(1.) This is an appeal under clause 10 of the Letters Patent from the judgment and order, dated November 10, 1965, of a learned Single Judge whereby he dismissed a petition under Articles 226 and 227 of the Constitution by the appellant, Hari Kisha.
(2.) The facts are really not a matter of controversy in this appeal. The appellant is a displaced person. He was allotted 4 standard acres and 11 standard units of land in village Ucha Gaon in 1958. The evacuee owner of the land had mortgaged it and the mortgagees had irrigated it from a well in his own land. Consequently the land in the revenue was shown as chahi ayaytan; meaning temporarily well irrigated. However, after the land bad vested in the Custodian the evacuee interest was separated under the provisions of the Evacuee Interest (Separation) Act, 1951 (Act 64 of 1951). The result was that the land went out of the possession of the mortgagee and obviously ceased to be irrigated by the well in the mortgagee's own land. The appellant claimed that the land was barani or unirrigated. The Managing Officer made a reference to the Deputy Commissioner of Gurgaon whether the land, as it was shown in the revenue records as chahi ayatan, it is to be treated as chahi, that is well-irrigated, or otherwise. He received instructions from the Deputy Commissioner that it was to be treated as well-irrigated land. On a representation by the appellant the matter was gone into by the Revenue Authorities as to the valuation of the land and when the Tehsildar (Assistant Collector) made report that it should be evaluated on the basis of it being barani (unirrigated) land, the Deputy Commissioner (Collector) agreed with him. Consequently the additional area of one standard acre and 1-1/4 standard units was allotted to the appellant in village Mewala Maharajpur on June 29, 1959. He also acquired the title deed in regard to the proprietary rights in that land on May 2. 1961.

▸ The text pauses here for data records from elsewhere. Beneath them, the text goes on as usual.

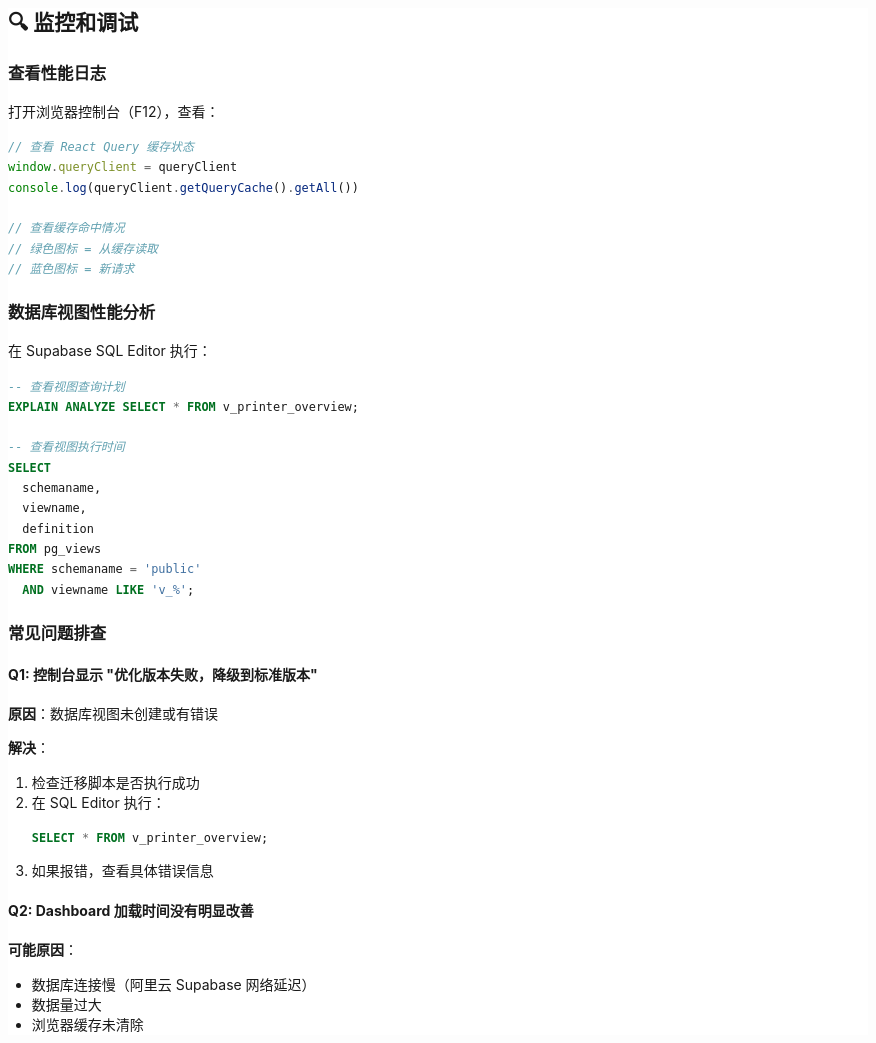 
## 🔍 监控和调试

### 查看性能日志

打开浏览器控制台（F12），查看：

```javascript
// 查看 React Query 缓存状态
window.queryClient = queryClient
console.log(queryClient.getQueryCache().getAll())

// 查看缓存命中情况
// 绿色图标 = 从缓存读取
// 蓝色图标 = 新请求
```

### 数据库视图性能分析

在 Supabase SQL Editor 执行：

```sql
-- 查看视图查询计划
EXPLAIN ANALYZE SELECT * FROM v_printer_overview;

-- 查看视图执行时间
SELECT
  schemaname,
  viewname,
  definition
FROM pg_views
WHERE schemaname = 'public'
  AND viewname LIKE 'v_%';
```

### 常见问题排查

#### Q1: 控制台显示 "优化版本失败，降级到标准版本"

**原因**：数据库视图未创建或有错误

**解决**：
1. 检查迁移脚本是否执行成功
2. 在 SQL Editor 执行：
   ```sql
   SELECT * FROM v_printer_overview;
   ```
3. 如果报错，查看具体错误信息

#### Q2: Dashboard 加载时间没有明显改善

**可能原因**：
- 数据库连接慢（阿里云 Supabase 网络延迟）
- 数据量过大
- 浏览器缓存未清除
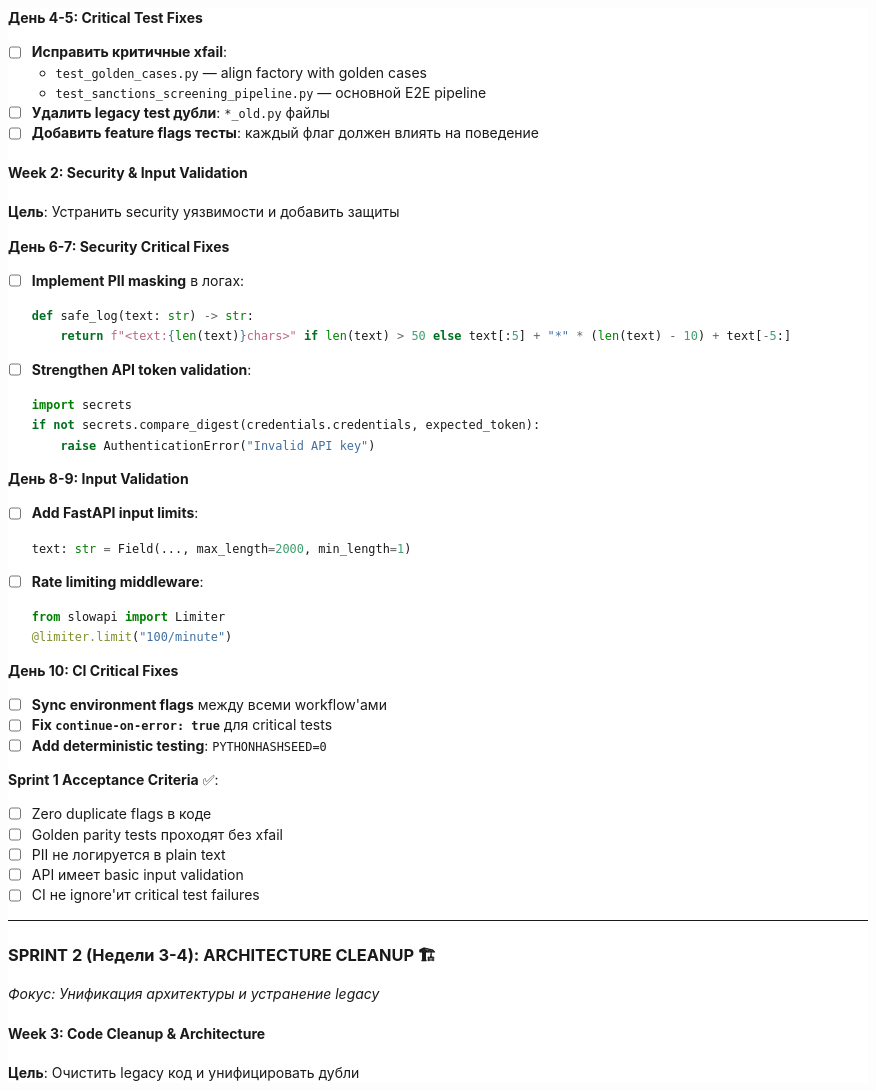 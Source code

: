 **День 4-5: Critical Test Fixes**
- [ ] **Исправить критичные xfail**:
  - `test_golden_cases.py` — align factory with golden cases
  - `test_sanctions_screening_pipeline.py` — основной E2E pipeline
- [ ] **Удалить legacy test дубли**: `*_old.py` файлы
- [ ] **Добавить feature flags тесты**: каждый флаг должен влиять на поведение

#### Week 2: Security & Input Validation
**Цель**: Устранить security уязвимости и добавить защиты

**День 6-7: Security Critical Fixes**
- [ ] **Implement PII masking** в логах:
  ```python
  def safe_log(text: str) -> str:
      return f"<text:{len(text)}chars>" if len(text) > 50 else text[:5] + "*" * (len(text) - 10) + text[-5:]
  ```
- [ ] **Strengthen API token validation**:
  ```python
  import secrets
  if not secrets.compare_digest(credentials.credentials, expected_token):
      raise AuthenticationError("Invalid API key")
  ```

**День 8-9: Input Validation**
- [ ] **Add FastAPI input limits**:
  ```python
  text: str = Field(..., max_length=2000, min_length=1)
  ```
- [ ] **Rate limiting middleware**:
  ```python
  from slowapi import Limiter
  @limiter.limit("100/minute")
  ```

**День 10: CI Critical Fixes**
- [ ] **Sync environment flags** между всеми workflow'ами
- [ ] **Fix `continue-on-error: true`** для critical tests
- [ ] **Add deterministic testing**: `PYTHONHASHSEED=0`

**Sprint 1 Acceptance Criteria** ✅:
- [ ] Zero duplicate flags в коде
- [ ] Golden parity tests проходят без xfail
- [ ] PII не логируется в plain text
- [ ] API имеет basic input validation
- [ ] CI не ignore'ит critical test failures

---

### **SPRINT 2 (Недели 3-4): ARCHITECTURE CLEANUP** 🏗️
*Фокус: Унификация архитектуры и устранение legacy*

#### Week 3: Code Cleanup & Architecture
**Цель**: Очистить legacy код и унифицировать дубли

(3.) On March 16, 1964, the Tehsildar (Sales) of Palwal again referred the case to the Chief Settlement Commissioner, Punjab, for cancellatoin of the last-mentioned additional allotment of one standard acre and 1-1/4 standard units of land to the appellant on the ground that the land initially allotted to the appellant having been classified as chahi ayaytan was, according to the instructions of the Rehabilitation Department, to be evaluated at the rate of well-irrigated land and not unirrigated land. The Chief Settlement Commissioner accepted that reference on June 4, 1964, and cancelled the additional area from the allotment of the appellant, who failed to obtain redress further in revision.